» Task goal
Which of the lines in the data mention the string "plug"? List them all.

· · · ·

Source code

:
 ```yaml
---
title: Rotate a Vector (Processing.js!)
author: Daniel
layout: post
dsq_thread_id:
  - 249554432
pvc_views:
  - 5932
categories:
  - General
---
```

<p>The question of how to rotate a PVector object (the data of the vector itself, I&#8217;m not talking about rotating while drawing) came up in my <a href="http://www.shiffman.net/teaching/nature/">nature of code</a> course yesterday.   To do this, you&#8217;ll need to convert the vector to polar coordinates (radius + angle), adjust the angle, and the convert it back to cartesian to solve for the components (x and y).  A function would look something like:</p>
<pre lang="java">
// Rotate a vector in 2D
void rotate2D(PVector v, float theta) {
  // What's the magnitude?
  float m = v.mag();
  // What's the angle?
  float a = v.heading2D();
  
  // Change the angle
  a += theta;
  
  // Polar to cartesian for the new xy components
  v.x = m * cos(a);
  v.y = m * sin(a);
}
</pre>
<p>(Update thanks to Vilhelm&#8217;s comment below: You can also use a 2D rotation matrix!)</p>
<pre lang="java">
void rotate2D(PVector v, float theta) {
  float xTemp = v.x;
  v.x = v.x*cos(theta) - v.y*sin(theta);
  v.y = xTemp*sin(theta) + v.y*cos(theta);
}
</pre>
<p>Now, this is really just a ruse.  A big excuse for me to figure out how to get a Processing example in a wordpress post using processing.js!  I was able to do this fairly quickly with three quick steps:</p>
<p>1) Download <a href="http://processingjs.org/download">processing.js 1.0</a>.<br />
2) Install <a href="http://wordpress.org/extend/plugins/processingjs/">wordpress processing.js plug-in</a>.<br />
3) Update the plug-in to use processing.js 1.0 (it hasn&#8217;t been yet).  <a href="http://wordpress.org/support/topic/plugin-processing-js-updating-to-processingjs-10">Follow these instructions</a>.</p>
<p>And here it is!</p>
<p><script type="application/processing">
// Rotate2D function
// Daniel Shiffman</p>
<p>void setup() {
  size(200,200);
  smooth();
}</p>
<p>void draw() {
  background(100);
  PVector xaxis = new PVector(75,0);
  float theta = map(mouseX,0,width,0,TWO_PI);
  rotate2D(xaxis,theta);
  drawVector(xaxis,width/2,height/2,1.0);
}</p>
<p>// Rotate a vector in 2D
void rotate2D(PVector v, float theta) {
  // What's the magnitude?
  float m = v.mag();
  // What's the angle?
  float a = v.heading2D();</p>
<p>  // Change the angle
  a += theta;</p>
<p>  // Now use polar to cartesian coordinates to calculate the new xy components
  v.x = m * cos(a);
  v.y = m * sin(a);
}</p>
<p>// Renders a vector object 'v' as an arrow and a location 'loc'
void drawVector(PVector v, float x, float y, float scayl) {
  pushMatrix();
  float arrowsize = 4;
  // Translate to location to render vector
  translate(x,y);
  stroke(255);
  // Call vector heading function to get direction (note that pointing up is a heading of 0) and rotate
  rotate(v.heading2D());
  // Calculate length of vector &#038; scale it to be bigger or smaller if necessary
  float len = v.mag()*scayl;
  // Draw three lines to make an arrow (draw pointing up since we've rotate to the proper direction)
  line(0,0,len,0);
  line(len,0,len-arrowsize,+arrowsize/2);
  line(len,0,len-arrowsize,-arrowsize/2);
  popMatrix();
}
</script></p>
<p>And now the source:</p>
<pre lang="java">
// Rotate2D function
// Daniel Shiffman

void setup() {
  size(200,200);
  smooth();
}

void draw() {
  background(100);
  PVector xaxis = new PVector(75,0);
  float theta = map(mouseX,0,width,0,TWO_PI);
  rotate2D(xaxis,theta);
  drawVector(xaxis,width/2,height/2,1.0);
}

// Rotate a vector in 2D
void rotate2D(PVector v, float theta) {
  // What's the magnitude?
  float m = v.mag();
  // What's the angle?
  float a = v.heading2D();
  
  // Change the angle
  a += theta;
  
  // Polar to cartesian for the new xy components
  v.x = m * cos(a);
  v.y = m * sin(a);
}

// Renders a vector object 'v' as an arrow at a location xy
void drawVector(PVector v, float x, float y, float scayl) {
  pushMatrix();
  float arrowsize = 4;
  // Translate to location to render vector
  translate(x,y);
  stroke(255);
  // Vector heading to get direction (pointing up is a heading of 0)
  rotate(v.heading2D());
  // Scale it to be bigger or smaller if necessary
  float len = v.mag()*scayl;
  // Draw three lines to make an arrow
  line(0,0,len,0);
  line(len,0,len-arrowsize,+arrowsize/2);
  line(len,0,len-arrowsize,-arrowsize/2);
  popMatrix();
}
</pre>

· · · ·

» Written response
2) Install <a href="http://wordpress.org/extend/plugins/processingjs/">wordpress processing.js plug-in</a>.<br />
3) Update the plug-in to use processing.js 1.0 (it hasn&#8217;t been yet).  <a href="http://wordpress.org/support/topic/plugin-processing-js-updating-to-processingjs-10">Follow these instructions</a>.</p>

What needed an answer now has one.